Les réseaux sociaux sont saturés de contenus générés par l’IA dans le but d’influencer, de diviser et de manipuler les électeurs. À titre d’exemple, une chanson a été largement diffusée pendant la campagne. Le morceau, au style convaincant, s’inscrit dans le reggae, un genre apprécié des jeunes ivoiriens.
Chansons fabriquées de toutes pièces et faux témoignages vidéo
Les paroles sont sans équivoque: le candidat sortant est dépeint comme un criminel et un assassin. Une chanson circulait en masse sur les réseaux, accumulant des milliers de mentions « j’aime ». Cependant, tout le contenu – paroles, voix, mélodie et instruments – a été produit par des algorithmes.
Quiconque peut réaliser ce type de contenu, selon le vidéaste Wilfried Touré, qui affirme que « tout se fait avec deux applications ». L’une pour composer les paroles, l’autre pour générer la mélodie et la musique. En démonstration: « j’ai demandé à l’appli de créer une musique reggae à partir des paroles que j’ai fournies; la voix interprète les paroles sur la musique générée ». Après quelques clics, l’application a proposé plusieurs échantillons d’environ une minute chacun.
« On peut fabriquer une chanson en quelques minutes; c’est extrêmement simple. »
Wilfried Touré, vidéaste
Sur les réseaux, on retrouve ces chansons générées par IA, mais aussi des deep fakes – des vidéos truquées, d’un réalisme bluffant. L’une d’elles montre le président français Emmanuel Macron en train d’affirmer: « Si je démissionne aujourd’hui, je m’en moque. J’irai au Burkina ou en Côte d’Ivoire. » Des propos qu’il n’a jamais tenus.

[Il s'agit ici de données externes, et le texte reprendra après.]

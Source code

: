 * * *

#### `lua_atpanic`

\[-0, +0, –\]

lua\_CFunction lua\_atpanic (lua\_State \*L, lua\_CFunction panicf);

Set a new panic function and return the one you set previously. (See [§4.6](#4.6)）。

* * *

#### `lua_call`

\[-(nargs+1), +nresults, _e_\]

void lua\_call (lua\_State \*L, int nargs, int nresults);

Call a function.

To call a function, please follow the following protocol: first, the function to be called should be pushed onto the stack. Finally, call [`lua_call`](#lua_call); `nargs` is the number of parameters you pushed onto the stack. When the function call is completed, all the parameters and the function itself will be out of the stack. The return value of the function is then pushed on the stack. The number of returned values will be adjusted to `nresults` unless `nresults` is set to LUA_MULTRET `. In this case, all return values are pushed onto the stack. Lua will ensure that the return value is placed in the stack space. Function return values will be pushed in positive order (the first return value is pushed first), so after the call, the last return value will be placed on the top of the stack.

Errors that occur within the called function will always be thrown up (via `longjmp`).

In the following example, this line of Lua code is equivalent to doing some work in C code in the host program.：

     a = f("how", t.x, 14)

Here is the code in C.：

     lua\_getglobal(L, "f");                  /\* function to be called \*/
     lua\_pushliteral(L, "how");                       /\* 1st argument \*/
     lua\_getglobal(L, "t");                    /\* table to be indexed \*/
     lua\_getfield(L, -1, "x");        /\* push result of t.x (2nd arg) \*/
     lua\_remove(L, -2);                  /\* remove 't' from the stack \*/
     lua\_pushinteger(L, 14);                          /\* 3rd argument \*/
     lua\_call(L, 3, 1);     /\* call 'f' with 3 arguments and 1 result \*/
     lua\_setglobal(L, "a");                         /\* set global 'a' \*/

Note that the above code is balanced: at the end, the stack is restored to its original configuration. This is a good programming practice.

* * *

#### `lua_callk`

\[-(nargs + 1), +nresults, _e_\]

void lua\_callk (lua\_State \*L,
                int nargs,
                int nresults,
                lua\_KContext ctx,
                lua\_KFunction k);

Pour produire ce type de contenu, les techniques exigent un peu d’habileté, mais rien d’infranchissable. De nombreuses applications gratuites existent, et il faut suivre un mode d’emploi et surtout du temps, car ce travail peut être long et laborieux. Marina Kouakou, spécialiste de la lutte contre la désinformation, a repéré cette vidéo sur TikTok et souligne: « Quand on lit les commentaires, on constate que de nombreuses personnes y croient; ces informations risquent d’alimenter des mouvements populaires et d’altérer la paix. »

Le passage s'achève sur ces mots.